Key Facts and Epidemiology
- Male:Female ratio = 3:1
- Peak incidence: 50–70 years
- High-risk areas: China, Russia, Scandinavia, South Africa (Bantu population), USA (Black males)
- Adenocarcinoma is rising fast in Western countries due to Barrett’s oesophagus
Causes and Risk Factors (Aetiology)
Predisposing Conditions:
- Chronic alcohol and tobacco use
- Barrett’s oesophagus (GORD-related)
- Achalasia (failure of LOS to relax)
- Lye (caustic) strictures from corrosive ingestion
- Plummer–Vinson syndrome
- Nitrosamines (dietary carcinogens)
- High BMI (especially for adenocarcinoma)
Types of Oesophageal Cancer
By Morphology:
- Malignant stricture
- Malignant ulcer
- Invasive mass
- Carcinoma in Barrett’s oesophagus
By Histology:
- Squamous cell carcinoma (80% worldwide, upper 2/3)
- Adenocarcinoma (lower 1/3 and junctional – 50% in UK/USA)
How Oesophageal Cancer Spreads (as per diagram)
Local invasion: trachea, lung, aorta
Lymphatic spread:
- Supraclavicular (Virchow’s node)
- Mediastinal nodes
- Gastric nodes
Distant metastases: liver, bone, lung
Symptoms due to spread:
- Dysphagia
- Haemoptysis
- Cough
- Dyspnoea
- Dyspepsia
- Pleural and pericardial effusion
Clinical Symptoms and Red Flags
- Progressive dysphagia (solids → liquids)

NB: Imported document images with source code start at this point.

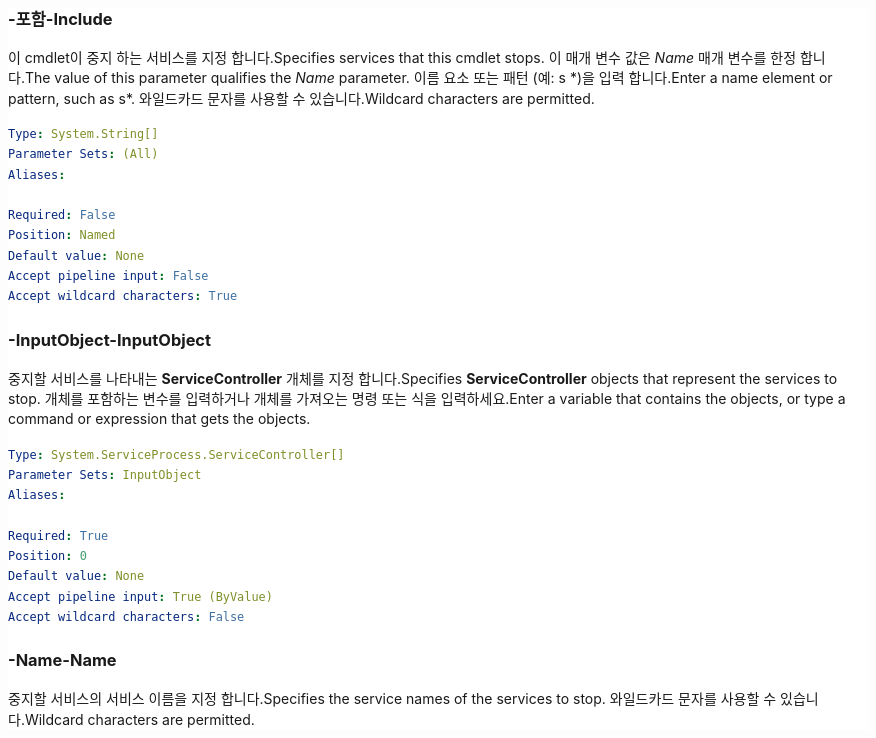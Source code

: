 ### <span data-ttu-id="cdd7f-141">-포함</span><span class="sxs-lookup"><span data-stu-id="cdd7f-141">-Include</span></span>

<span data-ttu-id="cdd7f-142">이 cmdlet이 중지 하는 서비스를 지정 합니다.</span><span class="sxs-lookup"><span data-stu-id="cdd7f-142">Specifies services that this cmdlet stops.</span></span>
<span data-ttu-id="cdd7f-143">이 매개 변수 값은 *Name* 매개 변수를 한정 합니다.</span><span class="sxs-lookup"><span data-stu-id="cdd7f-143">The value of this parameter qualifies the *Name* parameter.</span></span>
<span data-ttu-id="cdd7f-144">이름 요소 또는 패턴 (예: s \*)을 입력 합니다.</span><span class="sxs-lookup"><span data-stu-id="cdd7f-144">Enter a name element or pattern, such as s\*.</span></span>
<span data-ttu-id="cdd7f-145">와일드카드 문자를 사용할 수 있습니다.</span><span class="sxs-lookup"><span data-stu-id="cdd7f-145">Wildcard characters are permitted.</span></span>

```yaml
Type: System.String[]
Parameter Sets: (All)
Aliases:

Required: False
Position: Named
Default value: None
Accept pipeline input: False
Accept wildcard characters: True
```

### <span data-ttu-id="cdd7f-146">-InputObject</span><span class="sxs-lookup"><span data-stu-id="cdd7f-146">-InputObject</span></span>

<span data-ttu-id="cdd7f-147">중지할 서비스를 나타내는 **ServiceController** 개체를 지정 합니다.</span><span class="sxs-lookup"><span data-stu-id="cdd7f-147">Specifies **ServiceController** objects that represent the services to stop.</span></span>
<span data-ttu-id="cdd7f-148">개체를 포함하는 변수를 입력하거나 개체를 가져오는 명령 또는 식을 입력하세요.</span><span class="sxs-lookup"><span data-stu-id="cdd7f-148">Enter a variable that contains the objects, or type a command or expression that gets the objects.</span></span>

```yaml
Type: System.ServiceProcess.ServiceController[]
Parameter Sets: InputObject
Aliases:

Required: True
Position: 0
Default value: None
Accept pipeline input: True (ByValue)
Accept wildcard characters: False
```

### <span data-ttu-id="cdd7f-149">-Name</span><span class="sxs-lookup"><span data-stu-id="cdd7f-149">-Name</span></span>

<span data-ttu-id="cdd7f-150">중지할 서비스의 서비스 이름을 지정 합니다.</span><span class="sxs-lookup"><span data-stu-id="cdd7f-150">Specifies the service names of the services to stop.</span></span>
<span data-ttu-id="cdd7f-151">와일드카드 문자를 사용할 수 있습니다.</span><span class="sxs-lookup"><span data-stu-id="cdd7f-151">Wildcard characters are permitted.</span></span>
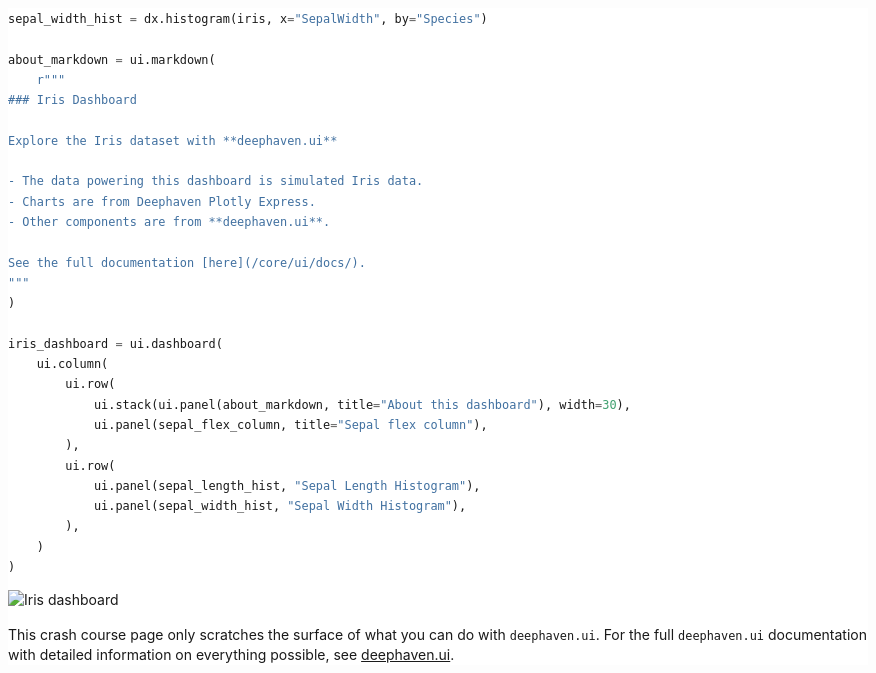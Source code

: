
 ```python skip-test
sepal_width_hist = dx.histogram(iris, x="SepalWidth", by="Species")

about_markdown = ui.markdown(
    r"""
### Iris Dashboard

Explore the Iris dataset with **deephaven.ui**

- The data powering this dashboard is simulated Iris data.
- Charts are from Deephaven Plotly Express.
- Other components are from **deephaven.ui**.

See the full documentation [here](/core/ui/docs/).
"""
)

iris_dashboard = ui.dashboard(
    ui.column(
        ui.row(
            ui.stack(ui.panel(about_markdown, title="About this dashboard"), width=30),
            ui.panel(sepal_flex_column, title="Sepal flex column"),
        ),
        ui.row(
            ui.panel(sepal_length_hist, "Sepal Length Histogram"),
            ui.panel(sepal_width_hist, "Sepal Width Histogram"),
        ),
    )
)
```

![Iris dashboard](../../assets/tutorials/crash-course/dh-ui/iris_dashboard.gif)

This crash course page only scratches the surface of what you can do with `deephaven.ui`. For the full `deephaven.ui` documentation with detailed information on everything possible, see [deephaven.ui](/core/ui/docs/).
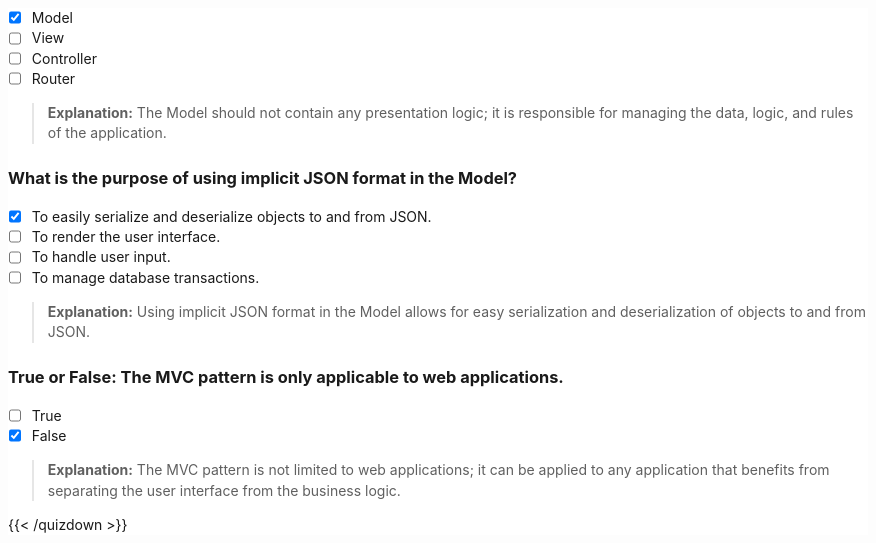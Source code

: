 - [x] Model
- [ ] View
- [ ] Controller
- [ ] Router

> **Explanation:** The Model should not contain any presentation logic; it is responsible for managing the data, logic, and rules of the application.

### What is the purpose of using implicit JSON format in the Model?

- [x] To easily serialize and deserialize objects to and from JSON.
- [ ] To render the user interface.
- [ ] To handle user input.
- [ ] To manage database transactions.

> **Explanation:** Using implicit JSON format in the Model allows for easy serialization and deserialization of objects to and from JSON.

### True or False: The MVC pattern is only applicable to web applications.

- [ ] True
- [x] False

> **Explanation:** The MVC pattern is not limited to web applications; it can be applied to any application that benefits from separating the user interface from the business logic.

{{< /quizdown >}}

- Odynophagia (painful swallowing)
- Weight loss
- Hoarseness or cough (nerve involvement)
- Aspiration pneumonia
- Retrosternal chest pain or epigastric pain
- Cervical lymphadenopathy (advanced disease)
TNM Staging of Oesophageal Cancer (as per diagram)
T – Tumor Invasion:
- Tis: in situ
- T1a/T1b: mucosa/submucosa
- T2: muscularis propria
- T3: adventitia
- T4a/T4b: adjacent organs (lung, bone, etc.)
N – Nodes:
- N0: no nodes
- N1: 1–2 nodes
- N2: 3–6 nodes
- N3: ≥7 nodes
M – Metastasis:
- M0: no metastasis
- M1: distant metastasis
How It’s Diagnosed: Investigations
Initial tests:
- OGD + biopsy (gold standard)
- Barium swallow – assesses obstruction, fistula, or stricture
- CT Chest/Abdomen – stage and assess resectability
- Endoscopic Ultrasound (EUS) – evaluate local invasion
- PET-CT – detects distant spread
- Laparoscopy – assess peritoneal involvement
- Bronchoscopy – assess tracheobronchial invasion (if upper third)

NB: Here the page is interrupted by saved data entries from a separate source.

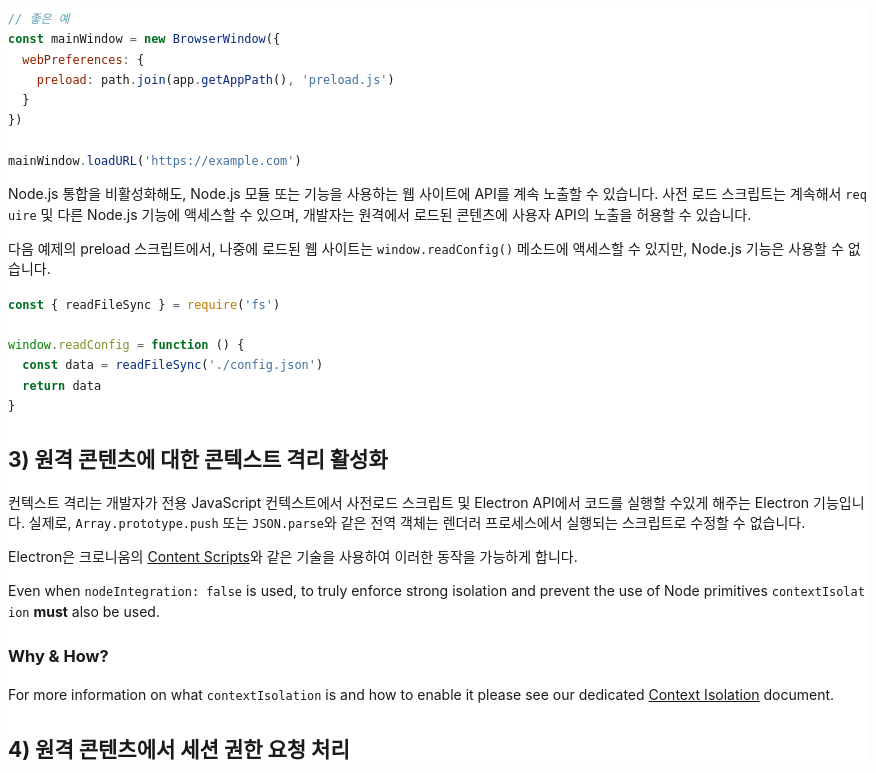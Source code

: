 


```js
// 좋은 예
const mainWindow = new BrowserWindow({
  webPreferences: {
    preload: path.join(app.getAppPath(), 'preload.js')
  }
})

mainWindow.loadURL('https://example.com')
```




```html<!-- 나쁜 예 --><webview nodeIntegration src="page.html"></webview><!-- 좋은 예 --><webview src="page.html"></webview>
```


Node.js 통합을 비활성화해도, Node.js 모듈 또는 기능을 사용하는 웹 사이트에 API를 계속 노출할 수 있습니다. 사전 로드 스크립트는 계속해서 `require` 및 다른 Node.js 기능에 액세스할 수 있으며, 개발자는 원격에서 로드된 콘텐츠에 사용자 API의 노출을 허용할 수 있습니다.

다음 예제의 preload 스크립트에서, 나중에 로드된 웹 사이트는 `window.readConfig()` 메소드에 액세스할 수 있지만, Node.js 기능은 사용할 수 없습니다.



```js
const { readFileSync } = require('fs')

window.readConfig = function () {
  const data = readFileSync('./config.json')
  return data
}
```




## 3) 원격 콘텐츠에 대한 콘텍스트 격리 활성화

컨텍스트 격리는 개발자가 전용 JavaScript 컨텍스트에서 사전로드 스크립트 및 Electron API에서 코드를 실행할 수있게 해주는 Electron 기능입니다. 실제로, `Array.prototype.push` 또는 `JSON.parse`와 같은 전역 객체는 렌더러 프로세스에서 실행되는 스크립트로 수정할 수 없습니다.

Electron은 크로니움의 [Content Scripts](https://developer.chrome.com/extensions/content_scripts#execution-environment)와 같은 기술을 사용하여 이러한 동작을 가능하게 합니다.

Even when `nodeIntegration: false` is used, to truly enforce strong isolation and prevent the use of Node primitives `contextIsolation` **must** also be used.



### Why & How?

For more information on what `contextIsolation` is and how to enable it please see our dedicated [Context Isolation](context-isolation.md) document.



## 4) 원격 콘텐츠에서 세션 권한 요청 처리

Pathology and Histological Types
- Squamous cell carcinoma: upper/middle oesophagus
- Adenocarcinoma: lower third and gastro-oesophageal junction
- Spread: lymphatic, submucosal, vascular
Surgical Options by Tumor Site (Diagram-Based)
Lower 1/3 or Junctional
- Total gastrectomy + Roux-en-Y
- Oesophago-gastrectomy
Upper 1/3
- Oesophagectomy + interposition graft
Postcricoid tumors
- Pharyngo-laryngo-oesophagectomy + interposition graft
Treatment by Stage: Curative vs Palliative
Curative Options
- Stage Tis/T1a: Endoscopic mucosal resection
- Stage I/IIA: Surgery if margins are clear and no node involvement
- Stage IIB/III: Chemoradiation + surgery or definitive chemoradiation
- Reconstruction: Gastric pull-up or colon interposition
Palliative Options
- Metal stents – relieve obstruction
- Radiotherapy – DXT or brachytherapy
- Laser/YAG debulking
- Photodynamic therapy – destroys dysplastic cells
Prognosis and Survival Rates
Post-surgical 5-year survival: ~20%
With neoadjuvant chemoradiation: up to 45%
Survival by extent:
- Local: 37%
- Node-positive: 18%
- Disseminated: 3%
- Overall: 20%
Frequently Asked Questions (FAQs)
Q1. What is the most common symptom of oesophageal carcinoma?
Progressive dysphagia – difficulty swallowing solids first, then liquids.
Q2. Can Barrett’s oesophagus cause cancer?
Yes. Adenocarcinoma arising in Barrett’s is increasingly common, especially in Western countries.
Q3. What is the difference between squamous and adenocarcinoma of the oesophagus?
-
Squamous: upper/mid part, linked to smoking/alcohol
-
Adenocarcinoma: lower oesophagus, often from Barrett’s
Q4. Is surgery always possible for oesophageal cancer?
No. Advanced/metastatic tumors may not be resectable. Palliative care is needed in such cases.